◆ Data in this exercise
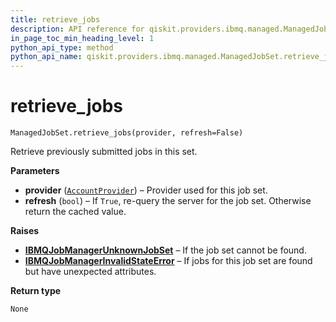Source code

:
 ```yaml
---
title: retrieve_jobs
description: API reference for qiskit.providers.ibmq.managed.ManagedJobSet.retrieve_jobs
in_page_toc_min_heading_level: 1
python_api_type: method
python_api_name: qiskit.providers.ibmq.managed.ManagedJobSet.retrieve_jobs
---
```


# retrieve\_jobs

<span id="qiskit.providers.ibmq.managed.ManagedJobSet.retrieve_jobs" />

`ManagedJobSet.retrieve_jobs(provider, refresh=False)`

Retrieve previously submitted jobs in this set.

**Parameters**

*   **provider** ([`AccountProvider`](qiskit.providers.ibmq.AccountProvider "qiskit.providers.ibmq.accountprovider.AccountProvider")) – Provider used for this job set.
*   **refresh** (`bool`) – If `True`, re-query the server for the job set. Otherwise return the cached value.

**Raises**

*   [**IBMQJobManagerUnknownJobSet**](qiskit.providers.ibmq.managed.IBMQJobManagerUnknownJobSet "qiskit.providers.ibmq.managed.IBMQJobManagerUnknownJobSet") – If the job set cannot be found.
*   [**IBMQJobManagerInvalidStateError**](qiskit.providers.ibmq.managed.IBMQJobManagerInvalidStateError "qiskit.providers.ibmq.managed.IBMQJobManagerInvalidStateError") – If jobs for this job set are found but have unexpected attributes.

**Return type**

`None`

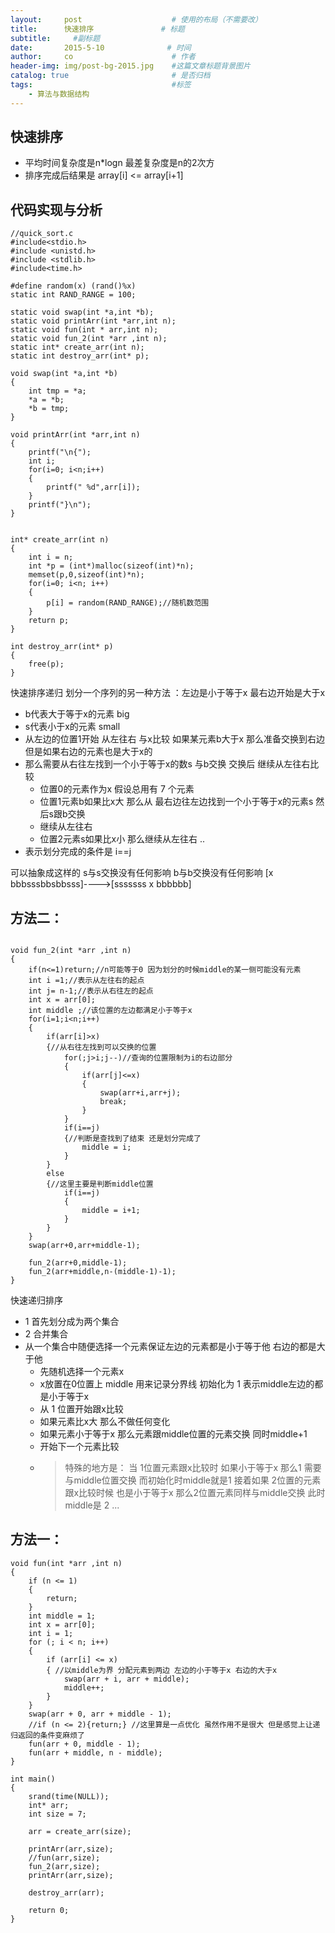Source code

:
 ```yaml
---
layout:     post                    # 使用的布局（不需要改）
title:      快速排序               # 标题 
subtitle:     #副标题
date:       2015-5-10              # 时间
author:     co                      # 作者
header-img: img/post-bg-2015.jpg    #这篇文章标题背景图片
catalog: true                       # 是否归档
tags:                               #标签
    - 算法与数据结构
---
```

## 快速排序
- 平均时间复杂度是n*logn 最差复杂度是n的2次方
- 排序完成后结果是 array[i] <= array[i+1]


## 代码实现与分析
```
//quick_sort.c  
#include<stdio.h>
#include <unistd.h>
#include <stdlib.h>
#include<time.h>

#define random(x) (rand()%x)
static int RAND_RANGE = 100;

static void swap(int *a,int *b);
static void printArr(int *arr,int n);
static void fun(int * arr,int n);
static void fun_2(int *arr ,int n);
static int* create_arr(int n);
static int destroy_arr(int* p);

void swap(int *a,int *b)
{
    int tmp = *a;
    *a = *b;
    *b = tmp;
}

void printArr(int *arr,int n)
{
    printf("\n{");
    int i;
    for(i=0; i<n;i++)
    {
        printf(" %d",arr[i]);
    }
    printf("}\n");
}


int* create_arr(int n)
{
    int i = n;
    int *p = (int*)malloc(sizeof(int)*n);
    memset(p,0,sizeof(int)*n);
    for(i=0; i<n; i++)
    {
        p[i] = random(RAND_RANGE);//随机数范围
    }
    return p;
}

int destroy_arr(int* p)
{
    free(p);
}

```



快速排序递归 划分一个序列的另一种方法 ：左边是小于等于x 最右边开始是大于x
- b代表大于等于x的元素 big 
- s代表小于x的元素 small
- 从左边的位置1开始 从左往右 与x比较 如果某元素b大于x 那么准备交换到右边 但是如果右边的元素也是大于x的 
- 那么需要从右往左找到一个小于等于x的数s 与b交换  交换后 继续从左往右比较
  -  位置0的元素作为x 假设总用有 7 个元素
  -  位置1元素b如果比x大 那么从 最右边往左边找到一个小于等于x的元素s  然后s跟b交换
  -  继续从左往右
  -  位置2元素s如果比x小 那么继续从左往右
      ..
- 表示划分完成的条件是 i==j

可以抽象成这样的 s与s交换没有任何影响 b与b交换没有任何影响
[x bbbsssbbsbbsss]---->[sssssss x bbbbbb]



## 方法二：
```

void fun_2(int *arr ,int n)
{
    if(n<=1)return;//n可能等于0 因为划分的时候middle的某一侧可能没有元素
    int i =1;//表示从左往右的起点
    int j= n-1;//表示从右往左的起点
    int x = arr[0];
    int middle ;//该位置的左边都满足小于等于x
    for(i=1;i<n;i++)
    {
        if(arr[i]>x)
        {//从右往左找到可以交换的位置
            for(;j>i;j--)//查询的位置限制为i的右边部分
            {
                if(arr[j]<=x)
                {
                    swap(arr+i,arr+j);
                    break;
                }
            }
            if(i==j)
            {//判断是查找到了结束 还是划分完成了
                middle = i;
            }
        }
        else
        {//这里主要是判断middle位置
            if(i==j)
            {
                middle = i+1;
            }
        }
    }
    swap(arr+0,arr+middle-1);

    fun_2(arr+0,middle-1);
    fun_2(arr+middle,n-(middle-1)-1);
}

```


快速递归排序
- 1 首先划分成为两个集合
- 2 合并集合
- 从一个集合中随便选择一个元素保证左边的元素都是小于等于他 右边的都是大于他
  -  先随机选择一个元素x
  -  x放置在0位置上 middle 用来记录分界线 初始化为 1 表示middle左边的都是小于等于x 
  -  从 1 位置开始跟x比较
  -  如果元素比x大 那么不做任何变化
  -  如果元素小于等于x 那么元素跟middle位置的元素交换 同时middle+1 
  -  开始下一个元素比较
  -   > 特殊的地方是：
    当 1位置元素跟x比较时 如果小于等于x 那么1 需要与middle位置交换 而初始化时middle就是1 
    接着如果 2位置的元素跟x比较时候 也是小于等于x 那么2位置元素同样与middle交换 此时middle是 2
    ...
    

## 方法一：

```
void fun(int *arr ,int n)
{
    if (n <= 1)
    {
        return;
    }
    int middle = 1;
    int x = arr[0];
    int i = 1;
    for (; i < n; i++)
    {
        if (arr[i] <= x)
        { //以middle为界 分配元素到两边 左边的小于等于x 右边的大于x
            swap(arr + i, arr + middle);
            middle++;
        }
    }
    swap(arr + 0, arr + middle - 1);
    //if (n <= 2){return;} //这里算是一点优化 虽然作用不是很大 但是感觉上让递归返回的条件变麻烦了 
    fun(arr + 0, middle - 1);
    fun(arr + middle, n - middle);
}

int main()  
{  
    srand(time(NULL));
    int* arr;
    int size = 7;
    
    arr = create_arr(size);
    
    printArr(arr,size);
    //fun(arr,size);
    fun_2(arr,size);
    printArr(arr,size);

    destroy_arr(arr);
 
    return 0;
} 
```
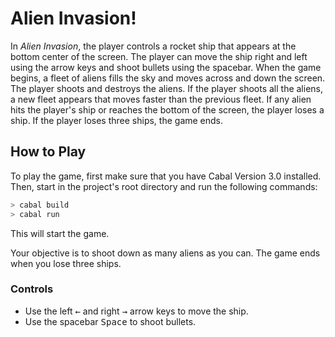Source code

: # Alien Invasion!

In *Alien Invasion*, the player controls a rocket ship that appears at the bottom center of the screen. The player can move the ship right and left using the arrow keys and shoot bullets using the spacebar. When the game begins, a fleet of aliens fills the sky and moves across and down the screen. The player shoots and destroys the aliens. If the player shoots all the aliens, a new fleet appears that moves faster than the previous fleet. If any alien hits the player's ship or reaches the bottom of the screen, the player loses a ship. If the player loses three ships, the game ends.

## How to Play

To play the game, first make sure that you have Cabal Version 3.0 installed. Then, start in the project's root directory and run the following commands:

```bash
> cabal build
> cabal run
```

This will start the game.

Your objective is to shoot down as many aliens as you can. The game ends when you lose three ships.

### Controls

- Use the left <kbd>&#8592;</kbd> and right <kbd>&#8594;</kbd> arrow keys to move the ship.
- Use the spacebar <kbd>Space</kbd> to shoot bullets.
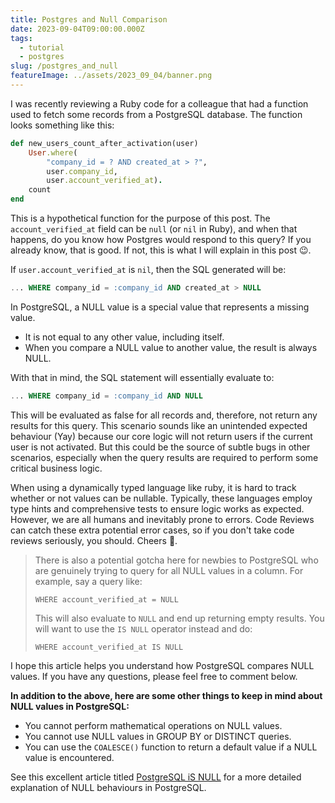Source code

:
 ```yaml
---
title: Postgres and Null Comparison
date: 2023-09-04T09:00:00.000Z
tags:
  - tutorial
  - postgres
slug: /postgres_and_null
featureImage: ../assets/2023_09_04/banner.png
---
```

I was recently reviewing a Ruby code for a colleague that had a function used to fetch some records from a PostgreSQL database. The function looks something like this:
```ruby
def new_users_count_after_activation(user)
	User.where(
		"company_id = ? AND created_at > ?",
		user.company_id,
		user.account_verified_at).
	count
end
```

This is a hypothetical function for the purpose of this post. The `account_verified_at` field can be `null` (or `nil` in Ruby), and when that happens, do you know how Postgres would respond to this query? If you already know, that is good. If not, this is what I will explain in this post 😉.

If `user.account_verified_at` is `nil`, then the SQL generated will be:
```sql
... WHERE company_id = :company_id AND created_at > NULL 
```

In PostgreSQL, a NULL value is a special value that represents a missing value.
- It is not equal to any other value, including itself.
- When you compare a NULL value to another value, the result is always NULL.

With that in mind, the SQL statement will essentially evaluate to:
```sql
... WHERE company_id = :company_id AND NULL
```
This will be evaluated as false for all records and, therefore, not return any results for this query. This scenario sounds like an unintended expected behaviour (Yay) because our core logic will not return users if the current user is not activated. But this could be the source of subtle bugs in other scenarios, especially when the query results are required to perform some critical business logic.

When using a dynamically typed language like ruby, it is hard to track whether or not values can be nullable. Typically, these languages employ type hints and comprehensive tests to ensure logic works as expected. However, we are all humans and inevitably prone to errors. Code Reviews can catch these extra potential error cases, so if you don't take code reviews seriously, you should. Cheers 🥂.

> There is also a potential gotcha here for newbies to PostgreSQL who are genuinely trying to query for all NULL values in a column. For example, say a query like:
> ```
> WHERE account_verified_at = NULL
> ```
> This will also evaluate to `NULL`  and end up returning empty results. You will want to use the `IS NULL` operator instead and do:
>  ```
>  WHERE account_verified_at IS NULL
>  ```


I hope this article helps you understand how PostgreSQL compares NULL values. If you have any questions, please feel free to comment below.

**In addition to the above, here are some other things to keep in mind about NULL values in PostgreSQL:**

- You cannot perform mathematical operations on NULL values.
- You cannot use NULL values in GROUP BY or DISTINCT queries.
- You can use the `COALESCE()` function to return a default value if a NULL value is encountered.

See this excellent article titled [PostgreSQL iS NULL](https://www.postgresqltutorial.com/postgresql-tutorial/postgresql-is-null/) for a more detailed explanation of NULL behaviours in PostgreSQL.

◆ What you should do
Whenever a line in the material contains the word "Invasion", copy that line.

◆ Task response
: # Alien Invasion!
In *Alien Invasion*, the player controls a rocket ship that appears at the bottom center of the screen. The player can move the ship right and left using the arrow keys and shoot bullets using the spacebar. When the game begins, a fleet of aliens fills the sky and moves across and down the screen. The player shoots and destroys the aliens. If the player shoots all the aliens, a new fleet appears that moves faster than the previous fleet. If any alien hits the player's ship or reaches the bottom of the screen, the player loses a ship. If the player loses three ships, the game ends.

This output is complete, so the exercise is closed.